# HOW TO COMPLETE THIS TASK
Repeat each entry exactly, but do not carry over the pictures.

(Collection entries)
--- START ---

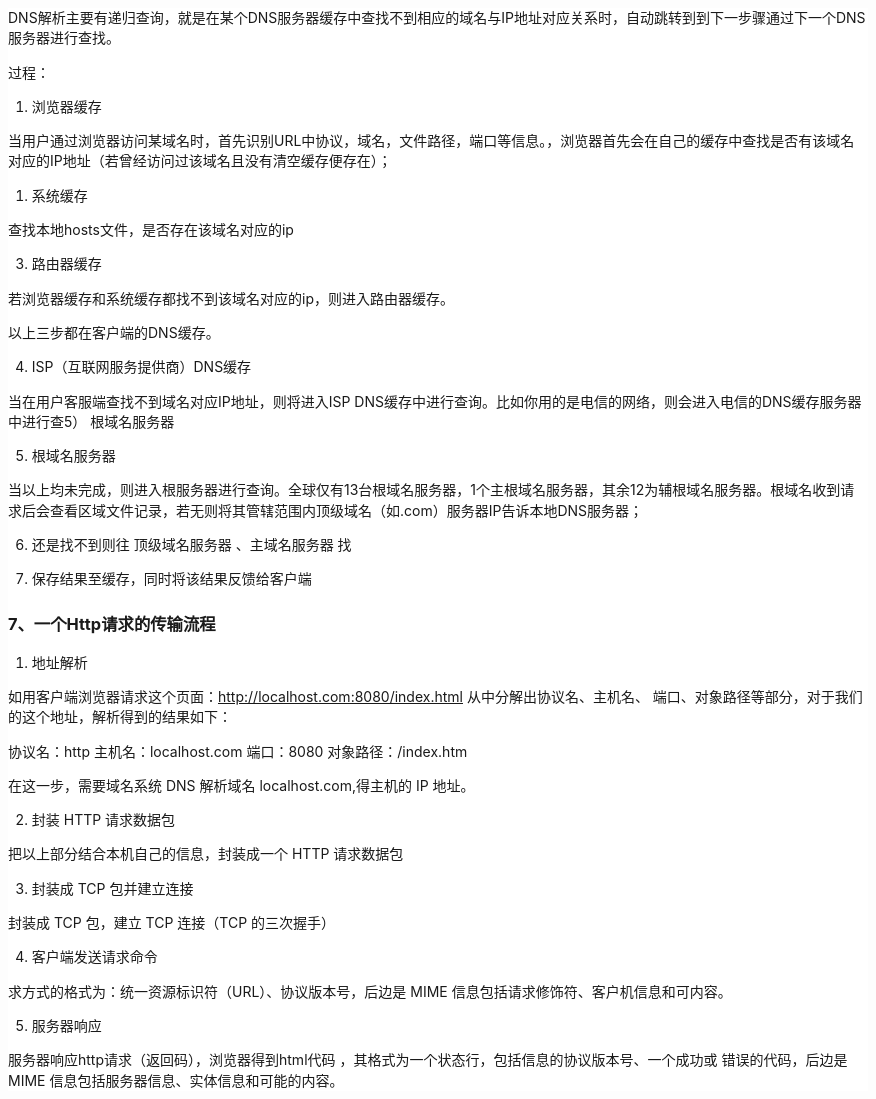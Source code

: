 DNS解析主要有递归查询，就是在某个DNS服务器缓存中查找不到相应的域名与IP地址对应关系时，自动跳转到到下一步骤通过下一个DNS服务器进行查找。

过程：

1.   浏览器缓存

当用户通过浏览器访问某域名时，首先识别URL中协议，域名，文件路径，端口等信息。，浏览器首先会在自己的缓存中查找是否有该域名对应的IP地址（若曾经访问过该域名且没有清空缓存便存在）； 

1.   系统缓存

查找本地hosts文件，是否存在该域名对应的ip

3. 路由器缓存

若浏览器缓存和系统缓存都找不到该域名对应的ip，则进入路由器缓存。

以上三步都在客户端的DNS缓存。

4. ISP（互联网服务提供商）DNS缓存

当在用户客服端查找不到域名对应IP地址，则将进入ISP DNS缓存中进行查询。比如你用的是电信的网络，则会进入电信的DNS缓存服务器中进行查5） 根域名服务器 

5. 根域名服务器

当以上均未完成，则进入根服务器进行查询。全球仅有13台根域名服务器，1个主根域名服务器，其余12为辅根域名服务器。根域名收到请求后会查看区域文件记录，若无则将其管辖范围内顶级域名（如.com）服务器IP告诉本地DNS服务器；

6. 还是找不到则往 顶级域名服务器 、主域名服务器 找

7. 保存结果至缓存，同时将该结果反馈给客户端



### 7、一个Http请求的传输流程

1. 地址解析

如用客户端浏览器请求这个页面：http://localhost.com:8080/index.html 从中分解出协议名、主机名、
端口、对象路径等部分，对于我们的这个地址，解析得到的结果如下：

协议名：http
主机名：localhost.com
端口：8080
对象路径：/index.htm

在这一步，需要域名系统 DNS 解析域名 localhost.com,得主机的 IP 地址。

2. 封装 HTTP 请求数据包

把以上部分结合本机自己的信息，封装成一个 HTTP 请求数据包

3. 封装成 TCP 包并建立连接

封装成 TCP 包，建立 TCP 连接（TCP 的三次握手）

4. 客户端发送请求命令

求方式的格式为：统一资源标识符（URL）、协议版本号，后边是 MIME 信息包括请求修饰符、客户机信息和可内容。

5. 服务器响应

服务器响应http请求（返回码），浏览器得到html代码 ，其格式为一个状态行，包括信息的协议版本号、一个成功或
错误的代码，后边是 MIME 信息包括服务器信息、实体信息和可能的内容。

--- END ---

# RESPONSE AREA
Source code

: DNS解析主要有递归查询，就是在某个DNS服务器缓存中查找不到相应的域名与IP地址对应关系时，自动跳转到到下一步骤通过下一个DNS服务器进行查找。

过程：

1.   浏览器缓存

当用户通过浏览器访问某域名时，首先识别URL中协议，域名，文件路径，端口等信息。，浏览器首先会在自己的缓存中查找是否有该域名对应的IP地址（若曾经访问过该域名且没有清空缓存便存在）； 

1.   系统缓存

查找本地hosts文件，是否存在该域名对应的ip

3. 路由器缓存

若浏览器缓存和系统缓存都找不到该域名对应的ip，则进入路由器缓存。

以上三步都在客户端的DNS缓存。

4. ISP（互联网服务提供商）DNS缓存

当在用户客服端查找不到域名对应IP地址，则将进入ISP DNS缓存中进行查询。比如你用的是电信的网络，则会进入电信的DNS缓存服务器中进行查5） 根域名服务器 

5. 根域名服务器

当以上均未完成，则进入根服务器进行查询。全球仅有13台根域名服务器，1个主根域名服务器，其余12为辅根域名服务器。根域名收到请求后会查看区域文件记录，若无则将其管辖范围内顶级域名（如.com）服务器IP告诉本地DNS服务器；

6. 还是找不到则往 顶级域名服务器 、主域名服务器 找

7. 保存结果至缓存，同时将该结果反馈给客户端



### 7、一个Http请求的传输流程

1. 地址解析

如用客户端浏览器请求这个页面：http://localhost.com:8080/index.html 从中分解出协议名、主机名、
端口、对象路径等部分，对于我们的这个地址，解析得到的结果如下：

协议名：http
主机名：localhost.com
端口：8080
对象路径：/index.htm

在这一步，需要域名系统 DNS 解析域名 localhost.com,得主机的 IP 地址。

2. 封装 HTTP 请求数据包

把以上部分结合本机自己的信息，封装成一个 HTTP 请求数据包

3. 封装成 TCP 包并建立连接

封装成 TCP 包，建立 TCP 连接（TCP 的三次握手）

4. 客户端发送请求命令

求方式的格式为：统一资源标识符（URL）、协议版本号，后边是 MIME 信息包括请求修饰符、客户机信息和可内容。

5. 服务器响应

服务器响应http请求（返回码），浏览器得到html代码 ，其格式为一个状态行，包括信息的协议版本号、一个成功或
错误的代码，后边是 MIME 信息包括服务器信息、实体信息和可能的内容。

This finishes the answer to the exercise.